Join: joining datasets

The “join” recipe is dedicated to joins between two or more datasets. DSS handles inner, left outer, right outer, full outer, cross, and advanced joins.

Building a simple join

Adding join is a process involving several configuration steps.

You can add one or two datasets in the recipe creation modal and can add additional datasets from the “Join” section of the recipe.

In the “Join” section of the recipe:

  • Use the “+” button to add additional datasets (if necessary)

  • Select the join type, between “Left join”, “Inner join”, “Outer join”, “Right join”, “Cross join”, and “Advanced join”

  • Review or add join conditions. If the datasets share column names, those columns will be selected by default. Click “ADD A CONDITION” if nothing has been auto-selected, or click on the join keys or operator to edit.

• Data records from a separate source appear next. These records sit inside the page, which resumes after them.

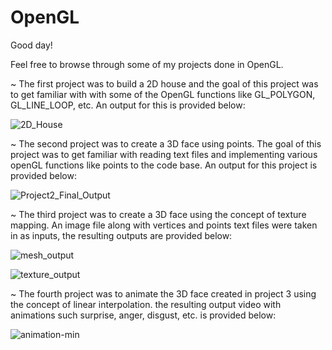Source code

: # OpenGL

Good day!

Feel free to browse through some of my projects done in OpenGL. 

~ The first project was to build a 2D house and the goal of this project was to get familiar with with some of the OpenGL functions like GL_POLYGON, GL_LINE_LOOP, etc. An output for this is provided below: 

![2D_House](https://user-images.githubusercontent.com/62857780/102258219-b035ae00-3edb-11eb-932c-dea86bf241c4.JPG)

~ The second project was to create a 3D face using points. The goal of this project was to get familiar with reading text files and implementing various openGL functions like points to the code base. An output for this project is provided below:

![Project2_Final_Output](https://user-images.githubusercontent.com/62857780/102260421-6b5f4680-3ede-11eb-8151-7d026ce102de.JPG)

~ The third project was to create a 3D face using the concept of texture mapping. An image file along with vertices and points text files were taken in as inputs, the resulting outputs are provided below: 

![mesh_output](https://user-images.githubusercontent.com/62857780/102261030-1cfe7780-3edf-11eb-83a2-37eba79e2a26.JPG)

![texture_output](https://user-images.githubusercontent.com/62857780/102261014-16700000-3edf-11eb-8b61-2577570e79bb.JPG)

~ The fourth project was to animate the 3D face created in project 3 using the concept of linear interpolation. the resulting output video with animations such surprise, anger, disgust, etc. is provided below: 

![animation-min](https://user-images.githubusercontent.com/62857780/102261886-4ff53b00-3ee0-11eb-91a2-f1237855e526.gif)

Once the join definition is ready, go to the “Selected columns” section of the recipe and select the columns of each dataset whose values you want to include in the output dataset.

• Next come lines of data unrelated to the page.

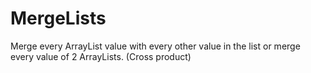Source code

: # MergeLists
Merge every ArrayList value with every other value in the list or merge every value of 2 ArrayLists. (Cross product) 
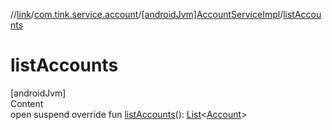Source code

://[link](../../index.md)/[com.tink.service.account](../index.md)/[[androidJvm]AccountServiceImpl](index.md)/[listAccounts](list-accounts.md)



# listAccounts  
[androidJvm]  
Content  
open suspend override fun [listAccounts](list-accounts.md)(): [List](https://kotlinlang.org/api/latest/jvm/stdlib/kotlin.collections/-list/index.html)<[Account](../../com.tink.model.account/[android-jvm]-account/index.md)>  



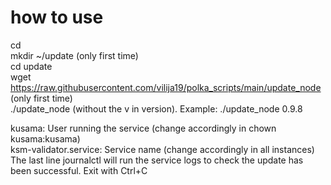 # how to use

cd  
mkdir ~/update (only first time)  
cd update  
wget https://raw.githubusercontent.com/vilija19/polka_scripts/main/update_node   (only first time)  
./update_node <version> (without the v in version). Example: ./update_node 0.9.8  
  
kusama: User running the service (change accordingly in chown kusama:kusama)  
ksm-validator.service: Service name (change accordingly in all instances)  
The last line journalctl will run the service logs to check the update has been successful. Exit with Ctrl+C  
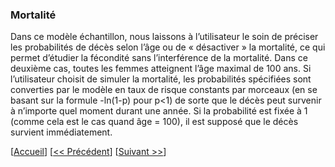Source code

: ### Mortalité 

Dans ce modèle échantillon, nous laissons à l’utilisateur le soin de préciser les probabilités de décès selon l’âge ou de « désactiver » la mortalité, ce qui permet d’étudier la fécondité sans l’interférence de la mortalité. Dans ce deuxième cas, toutes les femmes atteignent l’âge maximal de 100 ans. Si l’utilisateur choisit de simuler la mortalité, les probabilités spécifiées sont converties par le modèle en taux de risque constants par morceaux (en se basant sur la formule -ln(1-p) pour p<1) de sorte que le décès peut survenir à n’importe quel moment durant une année. Si la probabilité est fixée à 1 (comme cela est le cas quand âge = 100), il est supposé que le décès survient immédiatement. 


[[Accueil](#Home)] [[<< Précédent](#006-Union-dissolution)] [[Suivant >>](#008-Organization-of-files)]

Finally, review the execution specs in the “Output” section.

Adding output datasets for unmatched rows

You can optionally add additional output datasets to capture unmatched rows resulting from your join. You can do this by clicking on the “Drop unmatched rows” dropdown, and selecting “Send unmatched rows to other output dataset(s)” and then clicking the “+ADD DATASET” button to add associated output datasets.

This functionality is supported for left, right, and inner joins between two datasets.

Filtering

You can apply pre-filters and post-filters (on the main output only, not unmatched datasets). The filters documentation is available here.

Columns in the output

Since datasets routinely have columns with identical names, it is possible to disambiguate column names in the “Selected columns” section, either by aliasing a given column (using the “pencil” button next to the given column), or by assigning a prefix to apply to all columns of the table.

You can generate additional output columns by writing custom expressions in the “Post-join computed columns” section.

Engines

Depending on the input dataset types, DSS will adjust the engine it uses to execute the recipe, and choose between Hive, Impala, SparkSQL, plain SQL, and internal DSS. The available engines can be seen and selected by clicking on the cog below the “Run” button.

Database-specific notes

Vertica

Due to the way Vertica handles the lowercasing and string normalization operations, if you want to use the join recipe with these options enabled, each join column must be below 8192 chars. You can set the width of string columns in the schema of the input datasets.

If you use lowercase only, the width must be below 32K.